To go a few steps back and into college, read this book which is a compilation of 44 accounts written by medical students at (you guessed it!) Harvard. The third-year students recount their experiences of dealing with their first patients, and hard lessons they learned.

The essays are thoughtful and candid, depicting how the students dealt with the consequences of quick decisions they had to make for their patients.

  1. ‘Treatment Kind and Fair: Letters to a Young Doctor’ by Perri Klass

Cover of Treatment Kind and Fair by Perri Klass

Most books on medicine seem to be written by surgeons so this book by pediatrician Perri Klass comes as a welcome change. That the book is written for her son, as he was applying to med school, makes it even better.

Klass addresses aspiring doctors, showing them what to expect from their lives. Difficult patients, very long work hours, mistakes she has made, and being welcomed into her patients’ lives- each letter addresses a different aspect of the joys and challenges of being a doctor.

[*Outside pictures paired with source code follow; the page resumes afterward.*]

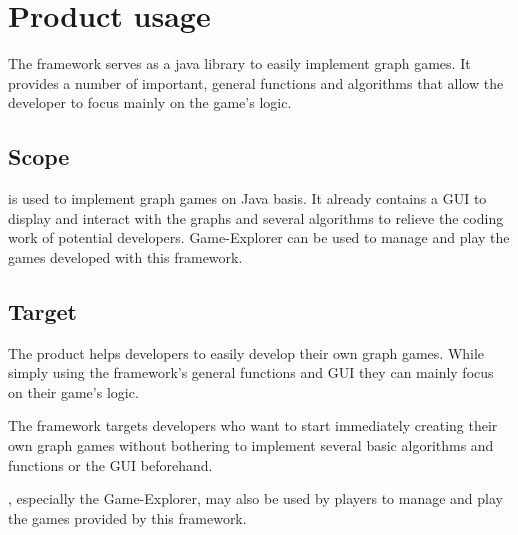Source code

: \section{Product usage}
The \gls{framework} serves as a \Gls{java} \gls{library} to easily implement \gls{graph} \glspl{game}. It provides a number of important, general functions and \glspl{algorithm} that allow the \gls{developer} to focus mainly on the game's logic.

\subsection{Scope}
{\graphioli} is used to implement graph games on Java basis. It already contains a \gls{GUI} to display and interact with the graphs and several algorithms to relieve the coding work of potential developers. {\graphioli} Game-Explorer can be used to manage and play the games developed with this framework.

\subsection{Target}
The product helps developers to easily develop their own graph games. While simply using the framework's general functions and GUI they can mainly focus on their game's logic. \par
The framework targets developers who want to start immediately creating their own graph games without bothering to implement several basic algorithms and functions or the GUI beforehand. \par
{\graphioli}, especially the Game-Explorer, may also be used by \glspl{player} to manage and play the games provided by this framework.
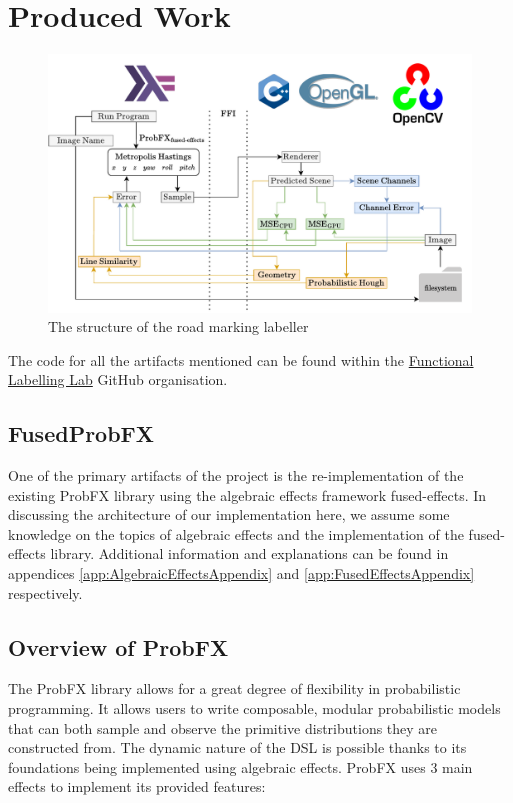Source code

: \documentclass[conference]{IEEEtran}
\begin{document}
\section{Produced Work}
\begin{figure}[h]
    \centering
    \includegraphics[width=.9\linewidth]{images/FFI Diagram.drawio.pdf}
    \caption{The structure of the road marking labeller}
    \label{fig:ffidiagram}
\end{figure}

The code for all the artifacts mentioned can be found within the \href{https://github.com/Functional-Labelling-Lab}{Functional Labelling Lab} GitHub organisation.

\subsection*{\textbf{FusedProbFX}}
One of the primary artifacts of the project is the re-implementation of the existing ProbFX library using the algebraic effects framework fused-effects. In discussing the architecture of our implementation here, we assume some knowledge on the topics of algebraic effects and the implementation of the fused-effects library. Additional information and explanations can be found in appendices \ref{app:AlgebraicEffectsAppendix} and \ref{app:FusedEffectsAppendix} respectively.

\subsection*{Overview of ProbFX}
The ProbFX library allows for a great degree of flexibility in probabilistic programming. It allows users to write composable, modular probabilistic models that can both sample and observe the primitive distributions they are constructed from. The dynamic nature of the DSL is possible thanks to its foundations being implemented using algebraic effects. ProbFX uses 3 main effects to implement its provided features:
\end{document}
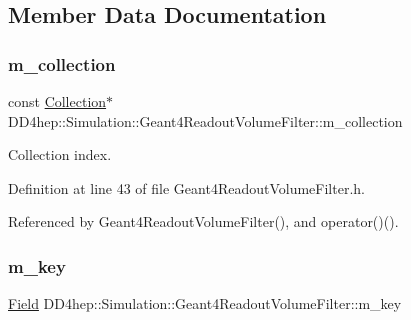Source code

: \subsection{Member Data Documentation}
\hypertarget{class_d_d4hep_1_1_simulation_1_1_geant4_readout_volume_filter_ab38d8bb4c3c84b5e71af194dc2e9c060}{}\label{class_d_d4hep_1_1_simulation_1_1_geant4_readout_volume_filter_ab38d8bb4c3c84b5e71af194dc2e9c060} 
\subsubsection{\texorpdfstring{m\+\_\+collection}{m\_collection}}
{\footnotesize\ttfamily const \hyperlink{class_d_d4hep_1_1_simulation_1_1_geant4_readout_volume_filter_a8a5e97e2736eb07d0d98f3300ca4b61d}{Collection}$\ast$ D\+D4hep\+::\+Simulation\+::\+Geant4\+Readout\+Volume\+Filter\+::m\+\_\+collection\hspace{0.3cm}{\ttfamily [protected]}}



Collection index. 



Definition at line 43 of file Geant4\+Readout\+Volume\+Filter.\+h.



Referenced by Geant4\+Readout\+Volume\+Filter(), and operator()().

\hypertarget{class_d_d4hep_1_1_simulation_1_1_geant4_readout_volume_filter_a56f36107494374152415b45a635d4030}{}\label{class_d_d4hep_1_1_simulation_1_1_geant4_readout_volume_filter_a56f36107494374152415b45a635d4030} 
\subsubsection{\texorpdfstring{m\+\_\+key}{m\_key}}
{\footnotesize\ttfamily \hyperlink{class_d_d4hep_1_1_simulation_1_1_geant4_readout_volume_filter_a6b5e464fd34617d118c15b917c9094fa}{Field} D\+D4hep\+::\+Simulation\+::\+Geant4\+Readout\+Volume\+Filter\+::m\+\_\+key\hspace{0.3cm}{\ttfamily [protected]}}



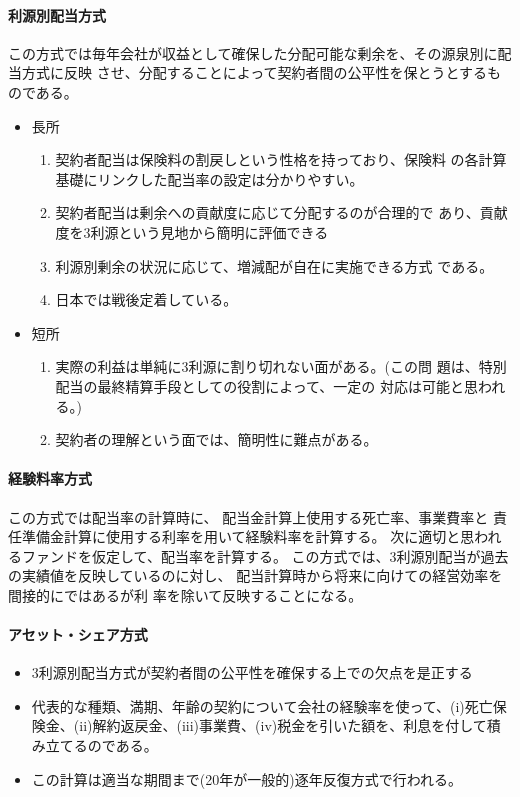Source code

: \documentclass[report,gutter=10mm,fore-edge=10mm,uplatex,dvipdfmx]{jlreq}
\begin{document}
\paragraph{利源別配当方式}

この方式では毎年会社が収益として確保した分配可能な剰余を、その源泉別に配当方式に反映
させ、分配することによって契約者間の公平性を保とうとするものである。
\begin{itemize}
 \item 長所
\begin{enumerate}[i]
 \item 契約者配当は保険料の割戻しという性格を持っており、保険料
の各計算基礎にリンクした配当率の設定は分かりやすい。
 \item 契約者配当は剰余への貢献度に応じて分配するのが合理的で
あり、貢献度を3利源という見地から簡明に評価できる
 \item 利源別剰余の状況に応じて、増減配が自在に実施できる方式
である。
 \item 日本では戦後定着している。
\end{enumerate}
 \item 短所
\begin{enumerate}
 \item 実際の利益は単純に3利源に割り切れない面がある。(この問
題は、特別配当の最終精算手段としての役割によって、一定の
対応は可能と思われる。)
 \item 契約者の理解という面では、簡明性に難点がある。
\end{enumerate}
\end{itemize}

\paragraph{経験料率方式}
この方式では配当率の計算時に、
配当金計算上使用する死亡率、事業費率と
責任準備金計算に使用する利率を用いて経験料率を計算する。
次に適切と思われるファンドを仮定して、配当率を計算する。
この方式では、3利源別配当が過去の実績値を反映しているのに対し、
配当計算時から将来に向けての経営効率を間接的にではあるが利
率を除いて反映することになる。

\paragraph{アセット・シェア方式}

\begin{itemize}
 \item 3利源別配当方式が契約者間の公平性を確保する上での欠点を是正する
 \item 代表的な種類、満期、年齢の契約について会社の経験率を使って、(i)死亡保険金、(ii)解約返戻金、(iii)事業費、(iv)税金を引いた額を、利息を付して積み立てるのである。
 \item この計算は適当な期間まで(20年が一般的)逐年反復方式で行われる。
\end{itemize}
\end{document}
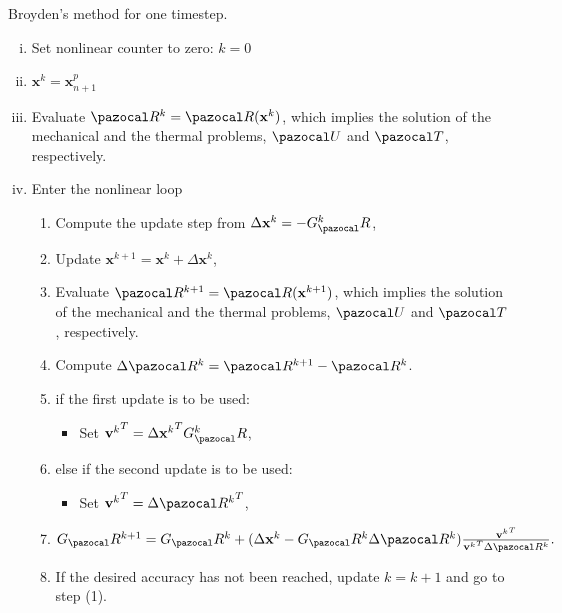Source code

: \begin{framedbox}[htb]
  \caption{Broyden's method for one timestep.}
  \label{box:broydens_method}
  \begin{center}
    \begin{minipage}{0.9\textwidth}
    \begin{enumerate}[(i)]
    \item Set nonlinear counter to zero: \(k=0\)
    \item \(\mathbf x^k = \mathbf x_{n+1}^p\)
    \item Evaluate \(\pazocal R^k = \pazocal R(\mathbf x^k)\), which implies the solution of the mechanical and the thermal problems, \(\pazocal U\) and \(\pazocal T\), respectively.
    \item Enter the nonlinear loop
    \begin{enumerate}[(1)]
      \item Compute the update step from \(\Delta \mathbf x^k = - G^k_\pazocal R\),
      \item Update \(\mathbf x^{k+1} = \mathbf x^k + \Delta \mathbf x^k\),
      \item Evaluate \(\pazocal R^{k+1} = \pazocal R(\mathbf x^{k+1})\), which implies the solution of the mechanical and the thermal problems, \(\pazocal U\) and \(\pazocal T\), respectively.
      \item Compute \(\Delta \pazocal R^k = \pazocal R^{k+1} - \pazocal R^k\).
      \item if the first update is to be used:
      \begin{itemize}
        \item Set \({{\mathbf{v}}^k}^T = \Delta {\mathbf x^k}^T G^k_\pazocal R\),
      \end{itemize}
      \item else if the second update is to be used:
      \begin{itemize}
        \item Set \({{\mathbf{v}}^k}^T = \Delta {\pazocal R^k}^T\),
      \end{itemize}
      \item \(G_\pazocal R^{k+1} = G_\pazocal R^k + (\Delta \mathbf x^k - G_\pazocal R^k\Delta \pazocal R^k)\frac{{{\mathbf{v}}^k}^T}{{{\mathbf{v}}^k}^T\Delta \pazocal R^k}.\)
      \item If the desired accuracy has not been reached, update \(k=k+1\) and go to step (1).
    \end{enumerate}
    \end{enumerate}
    \end{minipage}
  \end{center}
\end{framedbox}


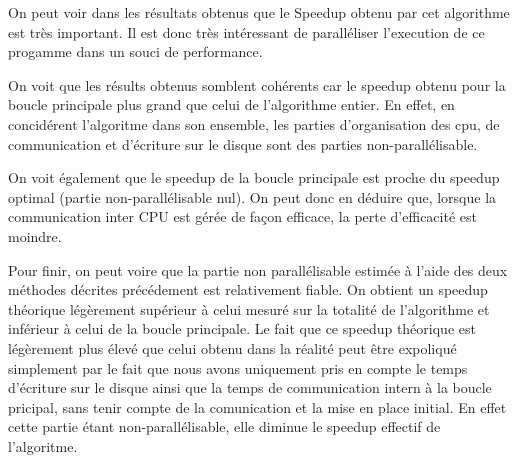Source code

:\documentclass[12pt,a4paper,oneside, titlepage]{report}
\begin{document}
	On peut voir dans les résultats obtenus que le Speedup obtenu par cet algorithme est très important.
	Il est donc très intéressant de paralléliser l'execution de ce progamme dans un souci de performance.

	On voit que les résults obtenus somblent cohérents car le speedup obtenu pour la boucle principale plus grand que celui de l'algorithme entier.
	En effet, en concidérent l'algoritme dans son ensemble, les parties d'organisation des cpu, de communication et d'écriture sur le disque sont des parties non-parallélisable.

	On voit également  que le speedup de la boucle principale est proche du speedup optimal (partie non-parallélisable nul).
	On peut donc en déduire que, lorsque la communication inter CPU est gérée de façon efficace, la perte d'efficacité est moindre.

	Pour finir, on peut voire que la partie non parallélisable estimée à l'aide des deux méthodes décrites précédement est relativement fiable.
	On obtient un speedup théorique légèrement supérieur à celui mesuré sur la totalité de l'algorithme et inférieur à celui de la boucle principale.
	Le fait que ce speedup théorique est légèrement plus élevé que celui obtenu dans la réalité peut être expoliqué simplement par le fait que nous avons uniquement pris en compte le temps d'écriture sur le disque ainsi que la temps de communication intern à la boucle pricipal, sans tenir compte de la comunication et la mise en place initial.
	En effet cette partie étant non-parallélisable, elle diminue le speedup effectif de l'algoritme.
\end{document}
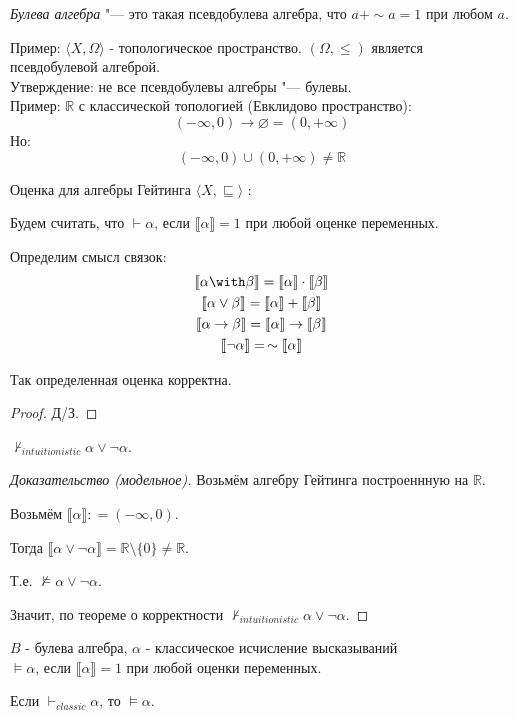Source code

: \begin{definition}
	\emph{Булева алгебра} "--- это такая псевдобулева алгебра, что $ a + \sim a = 1$ при любом $a$.
\end{definition}
Пример:  $\langle{}X, \Omega \rangle$ - топологическое пространство. $(\Omega, \leq)$ является псевдобулевой алгеброй. \\
Утверждение: не все псевдобулевы алгебры "--- булевы. \\
Пример: $\mathbb{R}$ с классической топологией (Евклидово пространство):
\[(-\infty,0) \to \varnothing = (0, +\infty)\]
Но: \[(-\infty,0) \cup  (0, +\infty) \ne \mathbb{R}\]

\begin{definition} Оценка для алгебры Гейтинга $\langle{}X, \sqsubseteq \rangle$ : 
	
	Будем считать, что $\vdash \alpha$, если $ \llbracket \alpha \rrbracket = 1$ при любой оценке переменных. 
	
	Определим смысл связок: 
	\begin{gather*}
	\llbracket \alpha \with \beta \rrbracket = \llbracket \alpha \rrbracket \cdot \llbracket \beta \rrbracket \\
	\llbracket \alpha \vee \beta \rrbracket = \llbracket \alpha \rrbracket + \llbracket \beta \rrbracket \\
	\llbracket \alpha \rightarrow \beta \rrbracket = \llbracket \alpha \rrbracket \rightarrow \llbracket \beta \rrbracket \\
	\llbracket \neg \alpha \rrbracket = \thinspace \sim \llbracket \alpha \rrbracket 
	\end{gather*}

\end{definition}

\begin{theorem}
	Так определенная оценка корректна.
\end{theorem}
\begin{proof}
	Д/З.
\end{proof}
\begin{theorem}
	$ \nvdash_{intuitionistic} \alpha \vee \neg \alpha$.
\end{theorem}
\begin{proof} [Доказательство (модельное)] 
	Возьмём алгебру Гейтинга построеннную на $\mathbb{R}$. 
	
	Возьмём $\llbracket \alpha \rrbracket : = (-\infty, 0)$. 
	
	Тогда $\llbracket \alpha \vee \neg \alpha \rrbracket = \mathbb{R} \setminus \{0\} \neq \mathbb{R} $. 
	
	Т.е. $\nvDash \alpha \vee \neg \alpha$. 
	
	Значит, по теореме о корректности $ \nvdash_{intuitionistic} \alpha \vee \neg \alpha$.
\end{proof}

\begin{definition}
	$B$ - булева алгебра, $\alpha$ - классическое исчисление высказываний \\
	$ \vDash \alpha$, если $ \llbracket \alpha \rrbracket = 1$ при любой оценки переменных.
\end{definition}

\begin{theorem}
	Если $\vdash_{classic} \alpha$, то 	$ \vDash \alpha$.
\end{theorem}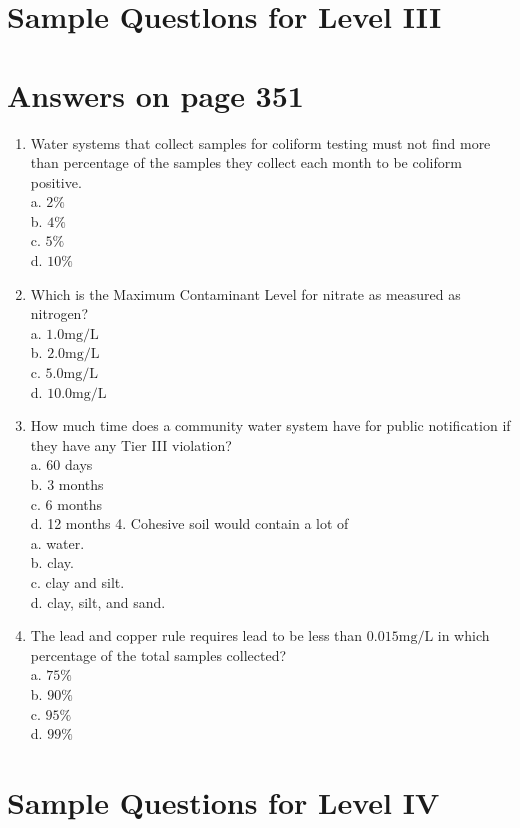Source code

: \documentclass[10pt]{article}
\begin{document}
\section{Sample Questlons for Level III}
\section{Answers on page 351}
\begin{enumerate}
  \item Water systems that collect samples for coliform testing must not find more than percentage of the samples they collect each month to be coliform positive.\\
a. $2 \%$\\
b. $4 \%$\\
c. $5 \%$\\
d. $10 \%$

  \item Which is the Maximum Contaminant Level for nitrate as measured as nitrogen?\\
a. $1.0 \mathrm{mg} / \mathrm{L}$\\
b. $2.0 \mathrm{mg} / \mathrm{L}$\\
c. $5.0 \mathrm{mg} / \mathrm{L}$\\
d. $10.0 \mathrm{mg} / \mathrm{L}$

  \item How much time does a community water system have for public notification if they have any Tier III violation?\\
a. 60 days\\
b. 3 months\\
c. 6 months\\
d. 12 months 4. Cohesive soil would contain a lot of\\
a. water.\\
b. clay.\\
c. clay and silt.\\
d. clay, silt, and sand.

  \item The lead and copper rule requires lead to be less than $0.015 \mathrm{mg} / \mathrm{L}$ in which percentage of the total samples collected?\\
a. $75 \%$\\
b. $90 \%$\\
c. $95 \%$\\
d. $99 \%$

\end{enumerate}

\section{Sample Questions for Level IV}
\end{document}
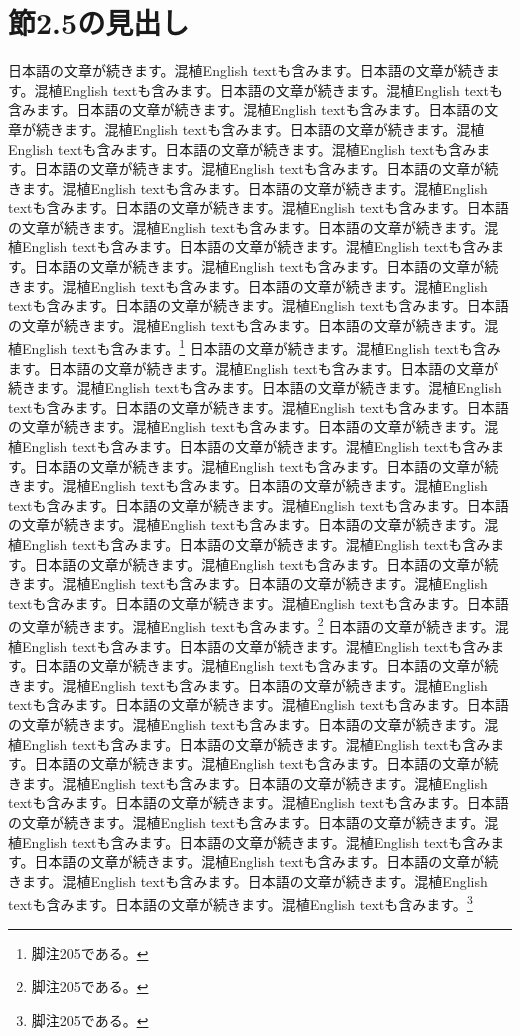 \documentclass[pdflatex,book]{jlreq}
\begin{document}
\section{節2.5の見出し}
日本語の文章が続きます。混植English textも含みます。日本語の文章が続きます。混植English textも含みます。日本語の文章が続きます。混植English textも含みます。日本語の文章が続きます。混植English textも含みます。日本語の文章が続きます。混植English textも含みます。日本語の文章が続きます。混植English textも含みます。日本語の文章が続きます。混植English textも含みます。日本語の文章が続きます。混植English textも含みます。日本語の文章が続きます。混植English textも含みます。日本語の文章が続きます。混植English textも含みます。日本語の文章が続きます。混植English textも含みます。日本語の文章が続きます。混植English textも含みます。日本語の文章が続きます。混植English textも含みます。日本語の文章が続きます。混植English textも含みます。日本語の文章が続きます。混植English textも含みます。日本語の文章が続きます。混植English textも含みます。日本語の文章が続きます。混植English textも含みます。日本語の文章が続きます。混植English textも含みます。日本語の文章が続きます。混植English textも含みます。日本語の文章が続きます。混植English textも含みます。\footnote{脚注205である。}
日本語の文章が続きます。混植English textも含みます。日本語の文章が続きます。混植English textも含みます。日本語の文章が続きます。混植English textも含みます。日本語の文章が続きます。混植English textも含みます。日本語の文章が続きます。混植English textも含みます。日本語の文章が続きます。混植English textも含みます。日本語の文章が続きます。混植English textも含みます。日本語の文章が続きます。混植English textも含みます。日本語の文章が続きます。混植English textも含みます。日本語の文章が続きます。混植English textも含みます。日本語の文章が続きます。混植English textも含みます。日本語の文章が続きます。混植English textも含みます。日本語の文章が続きます。混植English textも含みます。日本語の文章が続きます。混植English textも含みます。日本語の文章が続きます。混植English textも含みます。日本語の文章が続きます。混植English textも含みます。日本語の文章が続きます。混植English textも含みます。日本語の文章が続きます。混植English textも含みます。日本語の文章が続きます。混植English textも含みます。日本語の文章が続きます。混植English textも含みます。\footnote{脚注205である。}
日本語の文章が続きます。混植English textも含みます。日本語の文章が続きます。混植English textも含みます。日本語の文章が続きます。混植English textも含みます。日本語の文章が続きます。混植English textも含みます。日本語の文章が続きます。混植English textも含みます。日本語の文章が続きます。混植English textも含みます。日本語の文章が続きます。混植English textも含みます。日本語の文章が続きます。混植English textも含みます。日本語の文章が続きます。混植English textも含みます。日本語の文章が続きます。混植English textも含みます。日本語の文章が続きます。混植English textも含みます。日本語の文章が続きます。混植English textも含みます。日本語の文章が続きます。混植English textも含みます。日本語の文章が続きます。混植English textも含みます。日本語の文章が続きます。混植English textも含みます。日本語の文章が続きます。混植English textも含みます。日本語の文章が続きます。混植English textも含みます。日本語の文章が続きます。混植English textも含みます。日本語の文章が続きます。混植English textも含みます。日本語の文章が続きます。混植English textも含みます。\footnote{脚注205である。}
\end{document}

You can also check out Perri’s other book ‘A Not Entirely Benign Procedure: Four Years as a Medical Student’.

  1. Love’s Executioner & Other Tales of Psychotherapy’ by Irvin D Yalom

Love's Executioner by Irvin Yalom

Enough with the operation theatres and the surgeries. With this book, take a peek into the quiet consulting room of Irvin D Yalom, therapist and Emeritus professor of Psychiatry at Stanford University.

Yalom talks about ten of his patients and their struggles with things that many of us deal with at some point in our lives- loneliness, anxiety, grief, and self-contempt.

As Yalom examines his patients, he also reflects on his role in their lives as a therapist. He is honest as he describes how he had to scrutinize himself and fight against his own prejudices.

This book is an interesting read even if you are not thinking of a career in medicine and you’re someone who likes to read people.  

  1. ‘Doctors’ by Erich Segal

Cover of Doctors by Erich Segal

Phew! All that non-fiction can be overwhelming at times so here we end the list with this novel about the lives of a fictional batch of students at Harvard Medical School. It starts in medical school, where some students faint during dissections, and follows the students as they grow into tired interns and later, mature doctors.

This one is a really long (688 pages) but also really absorbing read. The story is as much about friendships and love as it is about the difficult, relentless lives of doctors.

You can snuggle with your blanket for this one.